En principio, no es buena noticia para el país que los operadores políticos, tanto en el Ejecutivo como en el Legislativo, hayan sido incapaces de llegar a algún tipo de consenso en asunto tan delicado e importante. Pero también son claras las diferencias existentes luego de que al gobierno actual el Parlamento le hubiera otorgado la reforma tributaria de mayores rubros en la historia colombiana, las conocidas deficiencias en la ejecución presupuestal, la carencia de recaudo por la anemia económica, el inusitado desborde de los gastos de funcionamiento, el demagógico ensanchamiento estatista y las intenciones de cambio en la regla fiscal que, no obstante, hasta ahora ha servido al país para conservar la credibilidad frente a los agentes prestamistas internacionales y la inversión extranjera.
Por su parte, las discusiones del presupuesto suelen ser de alto calado en todos los países, especialmente en Estados Unidos, donde la manga ancha con el Ejecutivo no es habitual entre los dos partidos e incluso los debates llegan a límites no tan infrecuentes en los que se discuten las partidas aún a costa del funcionamiento administrativo de la Casa Blanca. Al contrario, hace no muchos meses en el Reino Unido una primera ministra hubo de renunciar casi en el término de la distancia desde su posesión por una rebaja de cargas impositivas con la que ni siquiera estuvo de acuerdo la mayoría del partido torie al que pertenecía. En suma, las tensiones sobre el Presupuesto General de la Nación son normales y a veces resultan tan inauditas como las que hoy se viven en España a raíz de tratar de mantenerse el socialista Pedro Sánchez en el poder acaballado en una frágil coalición con los separatistas catalanes y vascos, al socaire de la compraventa de sus votos en la discusión presupuestal.

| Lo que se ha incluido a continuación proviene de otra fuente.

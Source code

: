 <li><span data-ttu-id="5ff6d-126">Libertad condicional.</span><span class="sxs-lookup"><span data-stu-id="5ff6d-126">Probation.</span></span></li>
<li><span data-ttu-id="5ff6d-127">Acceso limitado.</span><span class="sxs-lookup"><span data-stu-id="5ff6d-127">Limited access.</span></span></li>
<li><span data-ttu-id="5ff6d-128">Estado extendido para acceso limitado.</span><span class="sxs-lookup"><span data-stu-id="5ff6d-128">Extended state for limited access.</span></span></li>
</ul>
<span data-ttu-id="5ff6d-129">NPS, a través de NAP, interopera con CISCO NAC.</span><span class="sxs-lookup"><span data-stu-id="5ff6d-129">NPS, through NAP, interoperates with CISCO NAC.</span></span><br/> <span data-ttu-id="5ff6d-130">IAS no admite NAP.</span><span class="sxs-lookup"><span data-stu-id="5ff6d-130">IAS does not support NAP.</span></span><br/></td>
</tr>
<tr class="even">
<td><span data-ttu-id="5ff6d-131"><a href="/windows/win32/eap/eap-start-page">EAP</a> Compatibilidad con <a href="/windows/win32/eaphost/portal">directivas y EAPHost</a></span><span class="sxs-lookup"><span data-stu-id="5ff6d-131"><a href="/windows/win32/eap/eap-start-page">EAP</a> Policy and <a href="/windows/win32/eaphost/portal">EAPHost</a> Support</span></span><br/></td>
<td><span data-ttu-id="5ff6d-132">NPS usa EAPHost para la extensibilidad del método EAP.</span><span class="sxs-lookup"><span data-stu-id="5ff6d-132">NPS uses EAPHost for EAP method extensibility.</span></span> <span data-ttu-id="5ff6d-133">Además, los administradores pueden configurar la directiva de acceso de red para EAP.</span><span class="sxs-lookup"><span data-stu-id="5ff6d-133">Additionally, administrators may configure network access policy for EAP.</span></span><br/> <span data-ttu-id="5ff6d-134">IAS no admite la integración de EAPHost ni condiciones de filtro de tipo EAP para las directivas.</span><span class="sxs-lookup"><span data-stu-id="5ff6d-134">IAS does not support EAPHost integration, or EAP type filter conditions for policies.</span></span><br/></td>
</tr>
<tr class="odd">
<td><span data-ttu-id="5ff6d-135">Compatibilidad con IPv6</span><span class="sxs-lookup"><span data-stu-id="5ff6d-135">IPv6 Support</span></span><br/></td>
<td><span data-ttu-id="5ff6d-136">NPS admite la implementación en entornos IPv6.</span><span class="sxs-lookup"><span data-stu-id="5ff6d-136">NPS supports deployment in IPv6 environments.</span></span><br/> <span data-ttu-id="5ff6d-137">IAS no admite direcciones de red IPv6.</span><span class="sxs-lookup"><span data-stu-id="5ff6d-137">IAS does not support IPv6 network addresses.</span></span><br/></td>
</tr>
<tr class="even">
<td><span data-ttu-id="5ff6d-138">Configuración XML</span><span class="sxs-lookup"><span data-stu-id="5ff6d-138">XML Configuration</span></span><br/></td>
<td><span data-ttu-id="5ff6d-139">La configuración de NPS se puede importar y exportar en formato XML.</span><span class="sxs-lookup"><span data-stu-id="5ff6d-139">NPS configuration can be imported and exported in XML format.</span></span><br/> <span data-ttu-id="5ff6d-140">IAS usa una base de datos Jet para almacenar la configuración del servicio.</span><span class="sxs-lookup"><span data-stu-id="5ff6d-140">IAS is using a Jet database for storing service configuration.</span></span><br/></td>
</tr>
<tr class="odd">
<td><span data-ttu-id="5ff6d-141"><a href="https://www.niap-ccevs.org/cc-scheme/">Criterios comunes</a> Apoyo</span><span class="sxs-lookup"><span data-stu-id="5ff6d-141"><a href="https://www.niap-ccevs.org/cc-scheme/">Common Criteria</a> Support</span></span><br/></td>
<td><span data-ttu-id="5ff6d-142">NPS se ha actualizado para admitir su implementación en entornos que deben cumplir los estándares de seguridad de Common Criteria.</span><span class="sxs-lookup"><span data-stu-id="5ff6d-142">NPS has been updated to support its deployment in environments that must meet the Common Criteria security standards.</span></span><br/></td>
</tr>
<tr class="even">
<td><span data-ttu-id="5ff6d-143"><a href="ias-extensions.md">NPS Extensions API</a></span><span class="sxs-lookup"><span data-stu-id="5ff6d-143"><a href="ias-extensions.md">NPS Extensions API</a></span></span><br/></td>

Con la expedición del decreto presidencial del presupuesto de 2025 la Casa de Nariño tendrá obligatoriamente que sincerar las finanzas oficiales, con el debido escrutinio público, el control político del Congreso y las funciones pertinentes de los tribunales. Al menos es lo que queda después de evitar el consenso y asentarse tercamente en una cifra inexistente.